The other questions are best directed at what XML namespaces are
about since the RDF model does not have a concept of namespaces.


> The container property names are not of the form _n where n is a positive
> integer, they are of the form _n where n is a  base-10 numeral without
> leading zeros that represents a positive integer. 

Not just positive; 0 is forbidden.  How about
  "where n is a decimal integer greater than zero with no leading zeros"

> The statement that other names from the RDF namespace can be used goes
> against the idea of a closed RDF namespace and also against certain
> comments from the RDF Core WG.  However, it appears to be much closer to
> historical truth than these other statements.  

The WG considered that new names have been added to the RDF Namespace
since RDF M&S, and older systems wouldn't expect them (see the 5.1
Notes).  The WG decided that unrecognised names would be accepted but
applications should warn that they are unknown to this specification.
Any such names will likely match property element and property
attribute productions in the grammar rules and then appear in triples.

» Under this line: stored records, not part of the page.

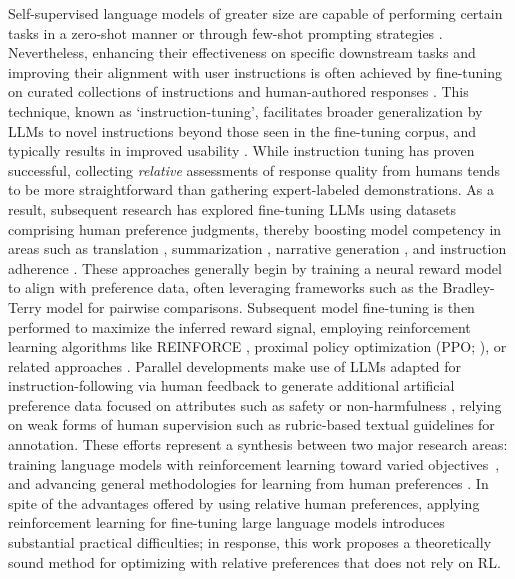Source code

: Self-supervised language models of greater size are capable of performing certain tasks in a zero-shot manner \citep{radford2019language} or through few-shot prompting strategies \citep{gpt3,megatron,chowdhery2022palm}. Nevertheless, enhancing their effectiveness on specific downstream tasks and improving their alignment with user instructions is often achieved by fine-tuning on curated collections of instructions and human-authored responses \citep{mishra-etal-2022-cross,sanh2022multitask,chung2022scaling,thoppilan2022lamda}. This technique, known as `instruction-tuning', facilitates broader generalization by LLMs to novel instructions beyond those seen in the fine-tuning corpus, and typically results in improved usability \citep{chung2022scaling}. While instruction tuning has proven successful, collecting \textit{relative} assessments of response quality from humans tends to be more straightforward than gathering expert-labeled demonstrations. As a result, subsequent research has explored fine-tuning LLMs using datasets comprising human preference judgments, thereby boosting model competency in areas such as translation \citep{kreutzer-etal-2018-reliability}, summarization \citep{stiennon2022learning,ziegler2020finetuning}, narrative generation \citep{ziegler2020finetuning}, and instruction adherence \citep{ouyang2022training,ramamurthy2023is}. These approaches generally begin by training a neural reward model to align with preference data, often leveraging frameworks such as the Bradley-Terry model \citep{bradley1952rankanalysis} for pairwise comparisons. Subsequent model fine-tuning is then performed to maximize the inferred reward signal, employing reinforcement learning algorithms like REINFORCE \citep{williams1992reinforce}, proximal policy optimization (PPO; \cite{schulman2017proximal}), or related approaches \citep{ramamurthy2023is}. Parallel developments make use of LLMs adapted for instruction-following via human feedback to generate additional artificial preference data focused on attributes such as safety or non-harmfulness \citep{bai2022constitutional}, relying on weak forms of human supervision such as rubric-based textual guidelines for annotation. These efforts represent a synthesis between two major research areas: training language models with reinforcement learning toward varied objectives~\citep{Ranzato2015SequenceLT,paulus2018a,wu2018learning}, and advancing general methodologies for learning from human preferences \citep{christiano2017deep,kupcsik2018learning}. In spite of the advantages offered by using relative human preferences, applying reinforcement learning for fine-tuning large language models introduces substantial practical difficulties; in response, this work proposes a theoretically sound method for optimizing with relative preferences that does not rely on RL.

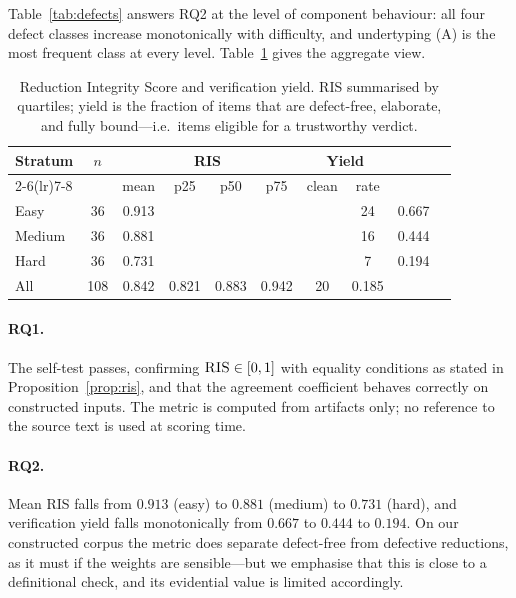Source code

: \documentclass[11pt,a4paper]{article}
\theoremstyle{plain}
\theoremstyle{definition}
\newcommand{\RIS}{\textnormal{\textsc{RIS}}}
\begin{document}
Table~\ref{tab:defects} answers RQ2 at the level of component behaviour: all
four defect classes increase monotonically with difficulty, and undertyping
(A) is the most frequent class at every level. Table~\ref{tab:ris} gives the
aggregate view.

\begin{table}[htbp]
\centering
\caption{Reduction Integrity Score and verification yield. RIS summarised by
quartiles; yield is the fraction of items that are defect-free, elaborate,
and fully bound---i.e.\ items eligible for a trustworthy verdict.}
\label{tab:ris}
\begin{tabular}{lccccccccc}
\toprule
Stratum & $n$ & \multicolumn{4}{c}{\RIS{}} & \multicolumn{2}{c}{Yield} \\
\cmidrule(lr){2-6}\cmidrule(lr){7-8}
 & & mean & p25 & p50 & p75 & clean & rate \\
\midrule
Easy   & 36 & 0.913 & \multicolumn{4}{c}{} & 24 & 0.667 \\
Medium & 36 & 0.881 & \multicolumn{4}{c}{} & 16 & 0.444 \\
Hard   & 36 & 0.731 & \multicolumn{4}{c}{} & 7& 0.194 \\
\midrule
All    & 108 & 0.842 & 0.821 & 0.883 & 0.942 & 20 & 0.185 \\
\bottomrule
\end{tabular}
\end{table}

\paragraph{RQ1.} The self-test passes, confirming $\RIS\in[0,1]$ with
equality conditions as stated in Proposition~\ref{prop:ris}, and that the
agreement coefficient behaves correctly on constructed inputs. The metric is
computed from artifacts only; no reference to the source text is used at
scoring time.

\paragraph{RQ2.} Mean \RIS{} falls from $0.913$ (easy) to $0.881$ (medium)
to $0.731$ (hard), and verification yield falls monotonically from $0.667$
to $0.444$ to $0.194$. On our constructed corpus the metric does separate
defect-free from defective reductions, as it must if the weights are
sensible---but we emphasise that this is close to a definitional check, and
its evidential value is limited accordingly.
\end{document}
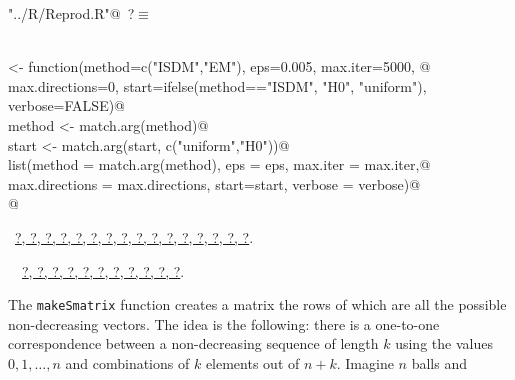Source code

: \documentclass[reqno]{amsart}
\renewcommand{\NWtarget}[2]{\hypertarget{#1}{#2}}
\renewcommand{\NWlink}[2]{\hyperlink{#1}{#2}}
\begin{document}
\begin{flushleft} \small\label{scrap11}\raggedright\small
\NWtarget{nuweb?}{} \verb@"../R/Reprod.R"@\nobreak\ {\footnotesize {?}}$\equiv$
\vspace{-1ex}
\begin{list}{}{} \item
\mbox{}\verb@@\\
\mbox{}\verb@soControl <- function(method=c("ISDM","EM"), eps=0.005, max.iter=5000, @\\
\mbox{}\verb@      max.directions=0, start=ifelse(method=="ISDM", "H0", "uniform"), verbose=FALSE){@\\
\mbox{}\verb@  method <- match.arg(method)@\\
\mbox{}\verb@  start <- match.arg(start, c("uniform","H0"))@\\
\mbox{}\verb@  list(method = match.arg(method), eps = eps, max.iter = max.iter,@\\
\mbox{}\verb@       max.directions = max.directions, start=start, verbose = verbose)@\\
\mbox{}\verb@}@\\
\mbox{}\verb@@{\NWsep}
\end{list}
\vspace{-1.5ex}
\footnotesize
\begin{list}{}{\setlength{\itemsep}{-\parsep}\setlength{\itemindent}{-\leftmargin}}
\item \NWtxtFileDefBy\ \NWlink{nuweb?}{?}\NWlink{nuweb?}{, ?}\NWlink{nuweb?}{, ?}\NWlink{nuweb?}{, ?}\NWlink{nuweb?}{, ?}\NWlink{nuweb?}{, ?}\NWlink{nuweb?}{, ?}\NWlink{nuweb?}{, ?}\NWlink{nuweb?}{, ?}\NWlink{nuweb?}{, ?}\NWlink{nuweb?}{, ?}\NWlink{nuweb?}{, ?}\NWlink{nuweb?}{, ?}\NWlink{nuweb?}{, ?}\NWlink{nuweb?}{, ?}\NWlink{nuweb?}{, ?}.
\item \NWtxtIdentsDefed\nobreak\  \verb@soControl@\nobreak\ \NWlink{nuweb?}{?}\NWlink{nuweb?}{, ?}\NWlink{nuweb?}{, ?}\NWlink{nuweb?}{, ?}\NWlink{nuweb?}{, ?}\NWlink{nuweb?}{, ?}\NWlink{nuweb?}{, ?}\NWlink{nuweb?}{, ?}\NWlink{nuweb?}{, ?}\NWlink{nuweb?}{, ?}\NWlink{nuweb?}{, ?}.
\item{}
\end{list}
\vspace{4ex}
\end{flushleft}
The \texttt{makeSmatrix} function creates a matrix the rows of which are all the
possible non-decreasing vectors. The idea is the following: there is a one-to-one
correspondence between a non-decreasing sequence of length $k$ using the values
$0,1,\dots, n$ and combinations of $k$ elements out of $n+k$. Imagine $n$ balls and
\end{document}
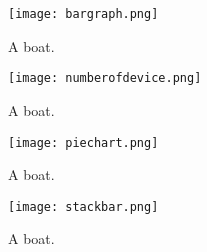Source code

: \documentclass[12pt]{article}
\begin{document}
\tableofcontents

\begin{figure}
    \texttt{[image: bargraph.png]}
    \caption{A boat.}
    \label{fig:boat1}
  \end{figure}

  \begin{figure}
    \texttt{[image: numberofdevice.png]}
    \caption{A boat.}
    \label{fig:boat1}
  \end{figure}

  \begin{figure}
    \texttt{[image: piechart.png]}
    \caption{A boat.}
    \label{fig:boat1}
  \end{figure}

  \begin{figure}
    \texttt{[image: stackbar.png]}
    \caption{A boat.}
    \label{fig:boat1}
  \end{figure}
\end{document}
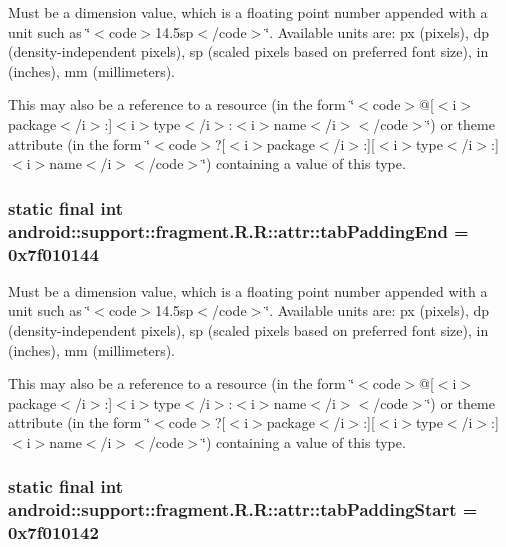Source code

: Must be a dimension value, which is a floating point number appended with a unit such as \char`\"{}$<$code$>$14.5sp$<$/code$>$\char`\"{}. Available units are: px (pixels), dp (density-independent pixels), sp (scaled pixels based on preferred font size), in (inches), mm (millimeters). 

This may also be a reference to a resource (in the form \char`\"{}$<$code$>$@\mbox{[}$<$i$>$package$<$/i$>$:\mbox{]}$<$i$>$type$<$/i$>$:$<$i$>$name$<$/i$>$$<$/code$>$\char`\"{}) or theme attribute (in the form \char`\"{}$<$code$>$?\mbox{[}$<$i$>$package$<$/i$>$:\mbox{]}\mbox{[}$<$i$>$type$<$/i$>$:\mbox{]}$<$i$>$name$<$/i$>$$<$/code$>$\char`\"{}) containing a value of this type. \hypertarget{classandroid_1_1support_1_1fragment_1_1_r_1_1attr_edc09cafcb03bc0869b7fc6b087ac649}{
\subsubsection[{tabPaddingEnd}]{\setlength{\rightskip}{0pt plus 5cm}static final int android::support::fragment.R.R::attr::tabPaddingEnd = 0x7f010144}}
\label{classandroid_1_1support_1_1fragment_1_1_r_1_1attr_edc09cafcb03bc0869b7fc6b087ac649}


Must be a dimension value, which is a floating point number appended with a unit such as \char`\"{}$<$code$>$14.5sp$<$/code$>$\char`\"{}. Available units are: px (pixels), dp (density-independent pixels), sp (scaled pixels based on preferred font size), in (inches), mm (millimeters). 

This may also be a reference to a resource (in the form \char`\"{}$<$code$>$@\mbox{[}$<$i$>$package$<$/i$>$:\mbox{]}$<$i$>$type$<$/i$>$:$<$i$>$name$<$/i$>$$<$/code$>$\char`\"{}) or theme attribute (in the form \char`\"{}$<$code$>$?\mbox{[}$<$i$>$package$<$/i$>$:\mbox{]}\mbox{[}$<$i$>$type$<$/i$>$:\mbox{]}$<$i$>$name$<$/i$>$$<$/code$>$\char`\"{}) containing a value of this type. \hypertarget{classandroid_1_1support_1_1fragment_1_1_r_1_1attr_21732f8b14ac1d7a0867d987e7453896}{
\subsubsection[{tabPaddingStart}]{\setlength{\rightskip}{0pt plus 5cm}static final int android::support::fragment.R.R::attr::tabPaddingStart = 0x7f010142}}
\label{classandroid_1_1support_1_1fragment_1_1_r_1_1attr_21732f8b14ac1d7a0867d987e7453896}



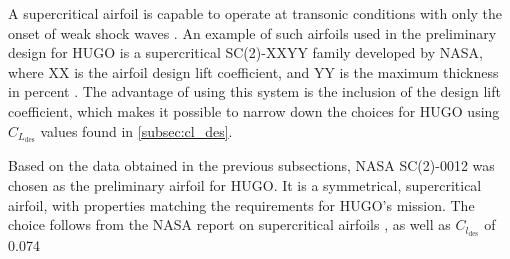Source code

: A supercritical airfoil is capable to operate at transonic conditions with only the onset of weak shock waves \cite{Harris1990}. An example of such airfoils used in the preliminary design for HUGO is a supercritical SC(2)-XXYY family developed by NASA, where XX is the airfoil design lift coefficient, and YY is the maximum thickness in percent \cite{Harris1990}. The advantage of using this system is the inclusion of the design lift coefficient, which makes it possible to narrow down the choices for HUGO using $C_{L_\text{des}}$ values found in \autoref{subsec:cl_des}.

Based on the data obtained in the previous subsections, NASA SC(2)-0012 was chosen as the preliminary airfoil for HUGO. It is a symmetrical, supercritical airfoil, with properties matching the requirements for HUGO's mission. The choice follows from the NASA report on supercritical airfoils \cite{Harris1990}, as well as $C_{l_\text{des}}$ of 0.074



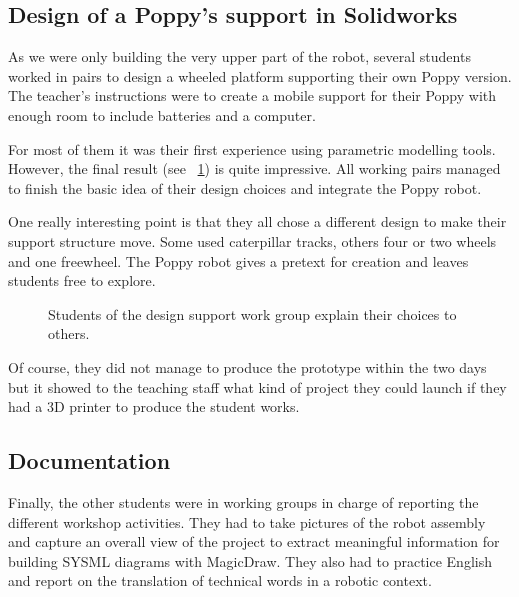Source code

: \subsection{Design of a Poppy's support in Solidworks} %

As we were only building the very upper part of the robot, several students worked in pairs to design a wheeled platform supporting their own Poppy version. The teacher’s instructions were to create a mobile support for their Poppy with enough room to include batteries and a computer.

For most of them it was their first experience using parametric modelling tools. However, the final result (see \figurename~\ref{fig:saintonge_support}) is quite impressive. All working pairs managed to finish the basic idea of their design choices and integrate the Poppy robot.

One really interesting point is that they all chose a different design to make their support structure move. Some used caterpillar tracks, others four or two wheels and one freewheel. The Poppy robot gives a pretext for creation and leaves students free to explore.

\begin{figure}[tb]
\centering
    \hfill
    \hfill
    \caption{Students of the design support work group explain their choices to others.}
    \label{fig:saintonge_support}
\end{figure}

Of course,  they did not manage to produce the prototype within the two days but it showed to the teaching staff what kind of project they could launch if they had a 3D printer to produce the student works.

\subsection{Documentation } %

Finally, the other students were in working groups in charge of reporting the different workshop activities. They had to take pictures of the robot assembly and capture an overall view of the project to extract meaningful information for building SYSML diagrams with MagicDraw. They also had to practice English and report on the translation of technical words in a robotic context.

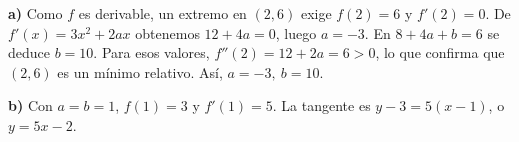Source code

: \textbf{a)} Como $f$ es derivable, un extremo en $(2,6)$ exige
$f(2)=6$ y $f'(2)=0$. De $f'(x)=3x^2+2ax$ obtenemos
$12+4a=0$, luego $a=-3$. En $8+4a+b=6$ se deduce $b=10$.
Para esos valores, $f''(2)=12+2a=6>0$, lo que confirma
que $(2,6)$ es un mínimo relativo. Así, $\boxed{a=-3,\ b=10}$.

\textbf{b)} Con $a=b=1$, $f(1)=3$ y $f'(1)=5$.
La tangente es $y-3=5(x-1)$, o $\boxed{y=5x-2}$.

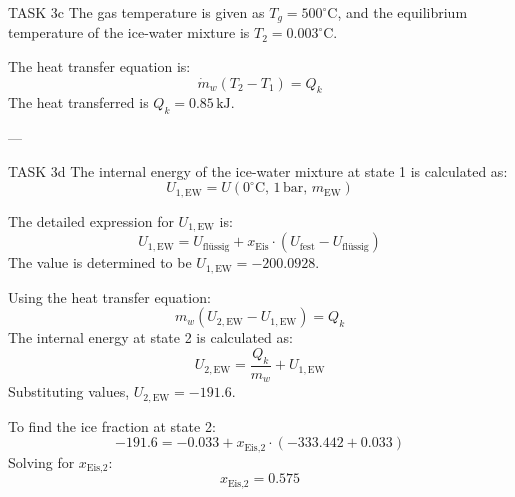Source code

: TASK 3c  
The gas temperature is given as \( T_g = 500^\circ\text{C} \), and the equilibrium temperature of the ice-water mixture is \( T_{2} = 0.003^\circ\text{C} \).  

The heat transfer equation is:  
\[
\dot{m}_w (T_2 - T_1) = Q_k
\]  
The heat transferred is \( Q_k = 0.85 \, \text{kJ} \).  

---

TASK 3d  
The internal energy of the ice-water mixture at state 1 is calculated as:  
\[
U_{1,\text{EW}} = U(0^\circ\text{C}, \, 1 \, \text{bar}, \, m_{\text{EW}})
\]  

The detailed expression for \( U_{1,\text{EW}} \) is:  
\[
U_{1,\text{EW}} = U_{\text{flüssig}} + x_{\text{Eis}} \cdot (U_{\text{fest}} - U_{\text{flüssig}})
\]  
The value is determined to be \( U_{1,\text{EW}} = -200.0928 \).  

Using the heat transfer equation:  
\[
m_w (U_{2,\text{EW}} - U_{1,\text{EW}}) = Q_k
\]  
The internal energy at state 2 is calculated as:  
\[
U_{2,\text{EW}} = \frac{Q_k}{m_w} + U_{1,\text{EW}}
\]  
Substituting values, \( U_{2,\text{EW}} = -191.6 \).  

To find the ice fraction at state 2:  
\[
-191.6 = -0.033 + x_{\text{Eis,2}} \cdot (-333.442 + 0.033)
\]  
Solving for \( x_{\text{Eis,2}} \):  
\[
x_{\text{Eis,2}} = 0.575
\]  

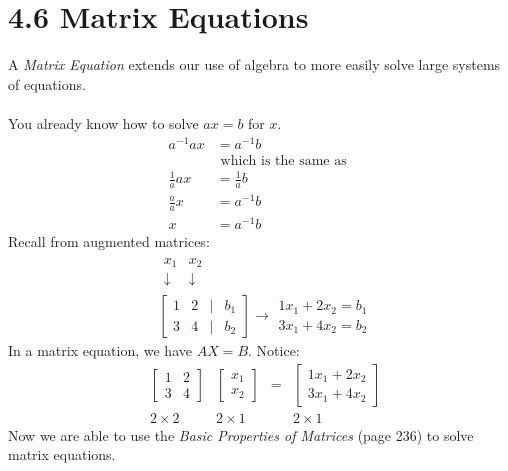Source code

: \documentclass[14pt]{extarticle}
\begin{document}
\section*{4.6 Matrix Equations}
A \textit{Matrix Equation} extends our use of algebra to more easily solve large systems of equations.
\\\\
You already know how to solve $ax=b$ for $x$.
\begin{align*}
	a^{-1}ax &= a^{-1}b \\
	&\text{ which is the same as }\\
	\frac{1}{a}ax &= \frac{1}{a}b \\
	\frac{a}{a}x &= a^{-1}b \\
	x &= a^{-1}b
\end{align*}
Recall from augmented matrices:
\begin{align*}
	&\begin{array}{cc}
		x_1 & x_2 \\
		\downarrow & \downarrow
	\end{array} \\
	&\begin{bmatrix}
		1 & 2 & | & b_1 \\
		3 & 4 & | & b_2
	\end{bmatrix} \to
	\begin{array}{c}
		1x_1+2x_2 = b_1 \\
		3x_1 + 4x_2 = b_2
	\end{array}
\end{align*}
In a matrix equation, we have $AX=B$. Notice:
\begin{align*}
	&\begin{bmatrix}
		1 & 2 \\
		3 & 4
	\end{bmatrix}
	&\begin{bmatrix}
		x_1 \\
		x_2
	\end{bmatrix}
	&=
	&\begin{bmatrix}
		1x_1+2x_2 \\
		3x_1 + 4x_2
	\end{bmatrix} \\
	&2\times 2 &2\times 1 & &2\times 1
\end{align*}
Now we are able to use the \textit{Basic Properties of Matrices} (page 236) to solve matrix equations.\\
\end{document}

> The method for ensuring that there are no clashes between generated blank
> node identifiers and blank node identifiers made from rdf:nodeID attribute
> values requires a complete pass over the document before any blank node
> identifier can be generated.  This is the case because these two sets use
> the same set of identifiers and any element of this set can be made from an
> rdf:nodeID attribute value.  This problem has been pointed out before but
> has not yet been fixed.  The only change has been to add a resolution
> method to this section that is not actually allowable from the grammar
> rules in Section 7. 

It has been noted and fixed.  

Generated blank node identifiers are done by the
generated-blank-node-id() notation which says:
   "A string value for a new distinct generated Blank Node
   Identifiers as defined in section 5.2 Identifiers." 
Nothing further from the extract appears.